▸ Records to process
⁂

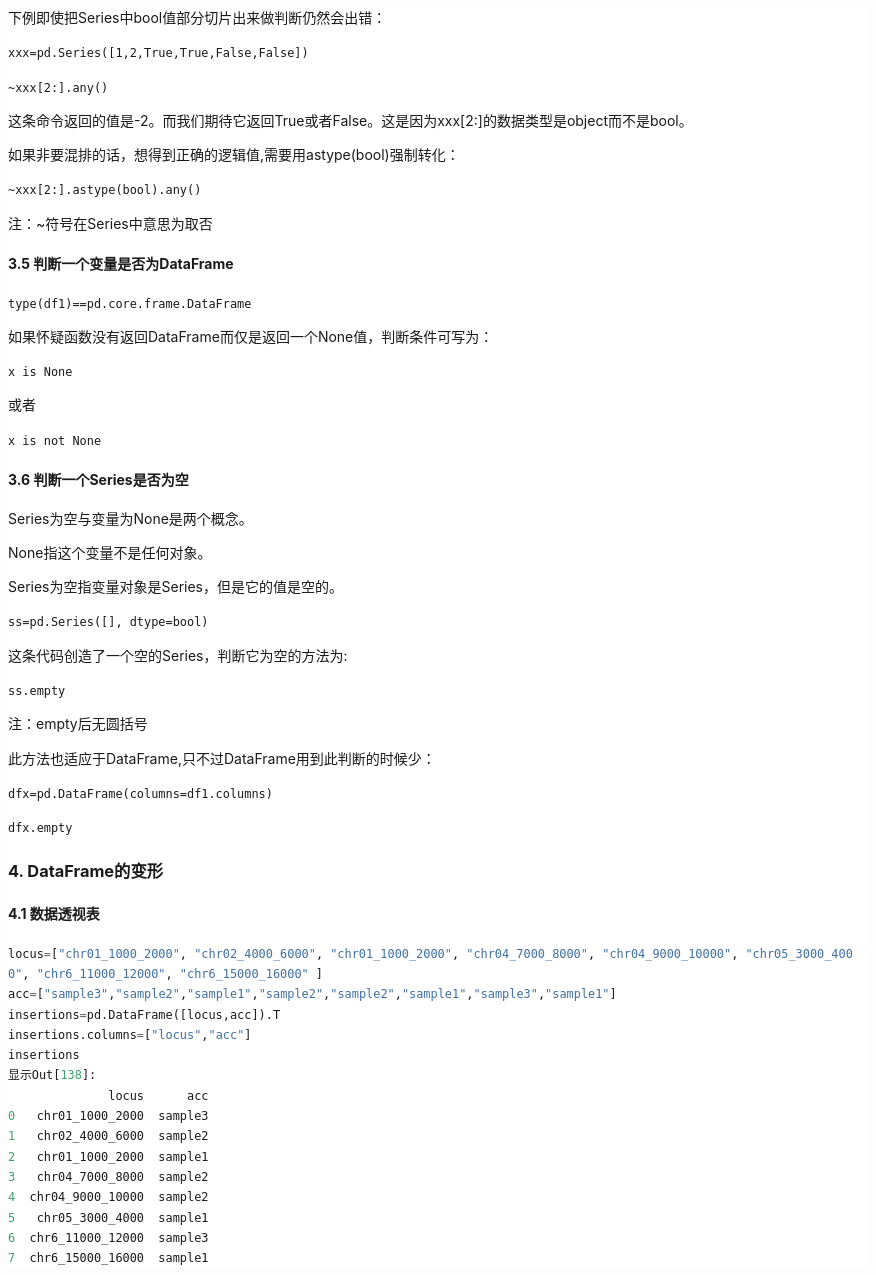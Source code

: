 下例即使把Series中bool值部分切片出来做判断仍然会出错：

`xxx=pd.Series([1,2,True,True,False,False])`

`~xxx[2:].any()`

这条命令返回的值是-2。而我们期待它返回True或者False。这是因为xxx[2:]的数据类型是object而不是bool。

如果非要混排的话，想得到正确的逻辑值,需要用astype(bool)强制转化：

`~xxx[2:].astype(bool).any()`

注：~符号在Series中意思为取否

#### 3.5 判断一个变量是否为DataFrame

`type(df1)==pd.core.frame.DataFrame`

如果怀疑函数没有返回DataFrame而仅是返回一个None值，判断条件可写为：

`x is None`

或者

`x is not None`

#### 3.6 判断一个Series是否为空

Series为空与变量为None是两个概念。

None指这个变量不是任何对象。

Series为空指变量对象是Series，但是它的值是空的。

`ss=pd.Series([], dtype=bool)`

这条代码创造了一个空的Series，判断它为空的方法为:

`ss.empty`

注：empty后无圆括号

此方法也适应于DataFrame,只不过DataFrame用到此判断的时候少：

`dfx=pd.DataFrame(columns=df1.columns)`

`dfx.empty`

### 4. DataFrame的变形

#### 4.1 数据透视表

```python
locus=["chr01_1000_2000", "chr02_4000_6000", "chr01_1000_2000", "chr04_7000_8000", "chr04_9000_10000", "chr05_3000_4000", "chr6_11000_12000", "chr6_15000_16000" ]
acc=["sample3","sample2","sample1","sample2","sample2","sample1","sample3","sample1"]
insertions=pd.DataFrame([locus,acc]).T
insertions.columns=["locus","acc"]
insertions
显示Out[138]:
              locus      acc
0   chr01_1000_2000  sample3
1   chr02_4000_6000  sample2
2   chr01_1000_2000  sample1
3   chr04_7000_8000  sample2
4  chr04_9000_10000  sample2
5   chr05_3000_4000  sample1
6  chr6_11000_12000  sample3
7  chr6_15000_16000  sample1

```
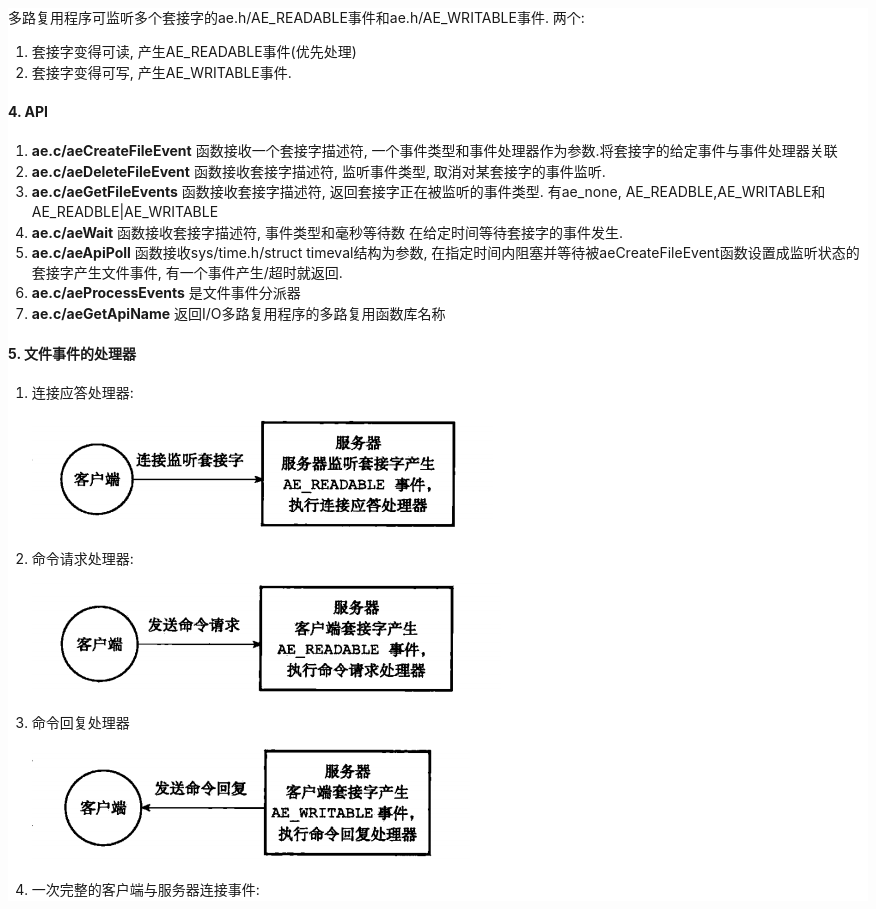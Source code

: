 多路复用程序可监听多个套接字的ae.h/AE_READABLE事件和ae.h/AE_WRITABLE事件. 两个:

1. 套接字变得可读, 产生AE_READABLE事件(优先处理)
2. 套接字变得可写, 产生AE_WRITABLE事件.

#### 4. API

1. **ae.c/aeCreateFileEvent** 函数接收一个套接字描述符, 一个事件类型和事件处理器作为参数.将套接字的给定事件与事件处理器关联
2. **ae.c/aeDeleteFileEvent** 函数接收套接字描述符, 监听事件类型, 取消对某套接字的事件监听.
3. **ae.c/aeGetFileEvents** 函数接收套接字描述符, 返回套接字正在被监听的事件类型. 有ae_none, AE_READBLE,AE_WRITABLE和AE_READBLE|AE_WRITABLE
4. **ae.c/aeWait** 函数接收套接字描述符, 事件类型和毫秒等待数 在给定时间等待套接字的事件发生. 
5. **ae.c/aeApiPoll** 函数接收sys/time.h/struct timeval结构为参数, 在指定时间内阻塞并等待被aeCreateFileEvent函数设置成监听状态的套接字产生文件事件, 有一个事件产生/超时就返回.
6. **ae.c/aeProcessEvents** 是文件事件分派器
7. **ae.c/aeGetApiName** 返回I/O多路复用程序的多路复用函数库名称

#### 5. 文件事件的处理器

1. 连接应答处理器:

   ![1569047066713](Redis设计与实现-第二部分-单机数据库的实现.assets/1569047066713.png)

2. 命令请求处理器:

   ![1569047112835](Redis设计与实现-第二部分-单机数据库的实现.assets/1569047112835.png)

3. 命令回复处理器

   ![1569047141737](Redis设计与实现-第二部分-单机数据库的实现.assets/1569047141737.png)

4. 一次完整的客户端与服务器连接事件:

⁂

Starting at the line with "3. **ae.c/aeGetFileEvents** 函数接收套接字描述符, 返回套接字正在被监听的事件类型.", copy every line down to the last one above, exactly as written and with nothing else.

3. **ae.c/aeGetFileEvents** 函数接收套接字描述符, 返回套接字正在被监听的事件类型. 有ae_none, AE_READBLE,AE_WRITABLE和AE_READBLE|AE_WRITABLE
4. **ae.c/aeWait** 函数接收套接字描述符, 事件类型和毫秒等待数 在给定时间等待套接字的事件发生. 
5. **ae.c/aeApiPoll** 函数接收sys/time.h/struct timeval结构为参数, 在指定时间内阻塞并等待被aeCreateFileEvent函数设置成监听状态的套接字产生文件事件, 有一个事件产生/超时就返回.
6. **ae.c/aeProcessEvents** 是文件事件分派器
7. **ae.c/aeGetApiName** 返回I/O多路复用程序的多路复用函数库名称

#### 5. 文件事件的处理器

1. 连接应答处理器:

   ![1569047066713](Redis设计与实现-第二部分-单机数据库的实现.assets/1569047066713.png)

2. 命令请求处理器:

   ![1569047112835](Redis设计与实现-第二部分-单机数据库的实现.assets/1569047112835.png)

3. 命令回复处理器

   ![1569047141737](Redis设计与实现-第二部分-单机数据库的实现.assets/1569047141737.png)

4. 一次完整的客户端与服务器连接事件:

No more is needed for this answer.